Foi et ordre
Lors d'une assemblée générale
tenue en l'église Sainte-Marie (droite)
de Duval, au Wisconsin, le 16 novembre 1889, les délégués,
clercs et laics, ont fait une déclaration de foi et d'ordre. Publiée
en 1890, sous le titre d'Exposé de la foi, elle contient les 10 articles
suivants:
DÉCLARATION DE DUVAL
(1889)
- Art. I L'ÉGLISE
Après l'Ascension du Christ eût lieu la Pentecôte, d'où
origine la communauté chrétienne de Jérusalem, qui
engendra l'Église universelle.
Nous savons, par les Actes des Apôtres, que l'élection fut,
dans l'Église primitive, le mode d'entrée dans le ministère
ecclésial.
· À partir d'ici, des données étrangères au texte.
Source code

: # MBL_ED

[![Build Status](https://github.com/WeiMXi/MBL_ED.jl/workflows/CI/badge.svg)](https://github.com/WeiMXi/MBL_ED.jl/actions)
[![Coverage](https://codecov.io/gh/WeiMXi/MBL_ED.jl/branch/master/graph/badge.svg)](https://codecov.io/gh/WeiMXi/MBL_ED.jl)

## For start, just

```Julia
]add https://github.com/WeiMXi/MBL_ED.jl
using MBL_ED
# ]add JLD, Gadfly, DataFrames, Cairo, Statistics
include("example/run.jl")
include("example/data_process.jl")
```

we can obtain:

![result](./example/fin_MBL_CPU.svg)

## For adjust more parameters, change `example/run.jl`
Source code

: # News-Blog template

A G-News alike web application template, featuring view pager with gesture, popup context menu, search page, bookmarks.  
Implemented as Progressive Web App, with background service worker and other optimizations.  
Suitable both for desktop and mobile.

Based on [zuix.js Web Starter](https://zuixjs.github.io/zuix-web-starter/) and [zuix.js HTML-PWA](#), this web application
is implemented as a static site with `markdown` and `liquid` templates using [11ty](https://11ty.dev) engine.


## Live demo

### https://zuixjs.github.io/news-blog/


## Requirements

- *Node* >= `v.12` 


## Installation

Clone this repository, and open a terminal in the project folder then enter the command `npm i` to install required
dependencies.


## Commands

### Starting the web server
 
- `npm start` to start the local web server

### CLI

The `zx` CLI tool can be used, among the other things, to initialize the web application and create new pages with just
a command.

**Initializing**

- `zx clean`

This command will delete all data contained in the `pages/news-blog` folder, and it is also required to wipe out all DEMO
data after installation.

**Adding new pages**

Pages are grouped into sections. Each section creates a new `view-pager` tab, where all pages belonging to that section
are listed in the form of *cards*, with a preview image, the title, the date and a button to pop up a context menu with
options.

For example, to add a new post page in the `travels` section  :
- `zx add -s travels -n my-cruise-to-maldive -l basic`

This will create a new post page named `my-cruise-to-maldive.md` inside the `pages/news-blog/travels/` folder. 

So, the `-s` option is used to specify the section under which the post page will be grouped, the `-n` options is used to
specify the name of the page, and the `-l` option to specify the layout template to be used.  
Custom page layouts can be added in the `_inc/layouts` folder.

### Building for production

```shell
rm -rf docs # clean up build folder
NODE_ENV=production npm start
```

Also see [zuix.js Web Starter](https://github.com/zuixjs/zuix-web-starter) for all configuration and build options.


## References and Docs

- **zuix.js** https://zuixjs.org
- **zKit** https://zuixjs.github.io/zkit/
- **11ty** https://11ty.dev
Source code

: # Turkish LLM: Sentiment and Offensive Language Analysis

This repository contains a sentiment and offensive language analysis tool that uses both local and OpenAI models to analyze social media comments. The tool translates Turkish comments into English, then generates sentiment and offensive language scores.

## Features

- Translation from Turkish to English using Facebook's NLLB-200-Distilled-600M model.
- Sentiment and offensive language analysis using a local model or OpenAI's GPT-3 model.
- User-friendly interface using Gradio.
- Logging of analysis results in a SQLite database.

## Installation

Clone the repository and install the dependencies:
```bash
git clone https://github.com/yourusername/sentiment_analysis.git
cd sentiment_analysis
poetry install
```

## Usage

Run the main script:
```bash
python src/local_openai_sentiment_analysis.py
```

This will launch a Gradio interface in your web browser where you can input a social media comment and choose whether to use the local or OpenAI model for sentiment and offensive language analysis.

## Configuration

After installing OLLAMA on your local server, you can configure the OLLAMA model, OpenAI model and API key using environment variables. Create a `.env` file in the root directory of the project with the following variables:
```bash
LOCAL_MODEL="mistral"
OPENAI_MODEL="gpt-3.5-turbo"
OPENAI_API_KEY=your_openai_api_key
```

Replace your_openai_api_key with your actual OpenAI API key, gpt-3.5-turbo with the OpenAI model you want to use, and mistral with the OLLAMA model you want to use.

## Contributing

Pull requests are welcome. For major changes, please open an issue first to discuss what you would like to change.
Matthias fut élu par le vote de ses frères
et ayant été approuvé par le saint Esprit, fut intégré
au collège apostolique (Ac 1,23-26). Également, pour l'ordination
des premiers diacres, les apôtres convoquèrent l'assemblée
des croyants et leur proposèrent d'élire sept personnes à
cet office. Ces personnes furent ensuite présentées aux apôtres
qui les ordonnèrent par imposition des mains (Ac 6,3-6).
Les évangiles nous apprennent que les apôtres avaient le même
pouvoir et la même autorité. Ce n'est pas à Pierre
seul que Jésus a donné le pouvoir de lier et de délier,
mais à tous les apôtres. De même, quand il a dit: "allez
enseigner toutes les nations: les péchés seront pardonnés
à ceux à qui vous les remettrez et retenus à ceux
à qui vous les retiendrez", il ne s'adressait pas à
Pierre à l'exclusion des autres (Mt 28,18; Jn 20,23; Mt 16,18-19).
On ne peut mettre en doute que le Christ a dit à Pierre: "tu
es Pierre et sur cette pierre, je bâtirai mon Église".
Cependant, Pierre était, en cette occasion, l'oracle du saint Esprit
et le porte-parole du collège apostolique. D'ailleurs, la promesse
"je bâtirai" avait commencé de s'accomplir à
la Pentecôte, et les sceau et pouvoir du saint Esprit étaient
venus également sur tous, de même qu'avait été
donné à tous le pouvoir de lier et de délier. L'Esprit-Saint
nous enseigne, dans l'épître aux Ephésiens (2,20),
que Pierre n'est qu'une des pierres angulaires de l'Église. Les
prophètes et les apôtres en sont les fondements, mais c'est
le Christ Jésus qui soutient l'édifice.
- Art. II L'ÉCRITURE SAINTE
La Sainte Écriture est reçue comme Parole inspirée
de Dieu. Cette précieuse révélation est interprétée
par l'Église en continuité de tradition, sous l'éclairage
du saint Esprit.
- Art. III LES CREDOS
Nous retenons le Symbole des Apôtres ainsi que les credos de Nicée-Constantinople
et de saint Athanase qui résument l'enseignement de l'Écriture
et de l'Église.
- Art. IV LES CONCILES
Nous acceptons les conciles généraux reconnus par les Églises
chrétiennes, soit ceux de Nicée (353), de Constantinople
(381), d'Éphèse (431), de Calcédoine (451), de Constantinople
(553), de Constantinople (680) et de Nicée (787). Nous acceptons
également les définitions du Concile de Trente qui explicitent
la doctrine sur les sacrements.
- Art. V LES SACREMENTS
Nous croyons que les sacrements sont les moyens employés par le
saint Esprit pour nous donner la grâce. Et cela, en vertu des paroles
prononcées et des rites accomplis dans la foi et les bonnes dispositions.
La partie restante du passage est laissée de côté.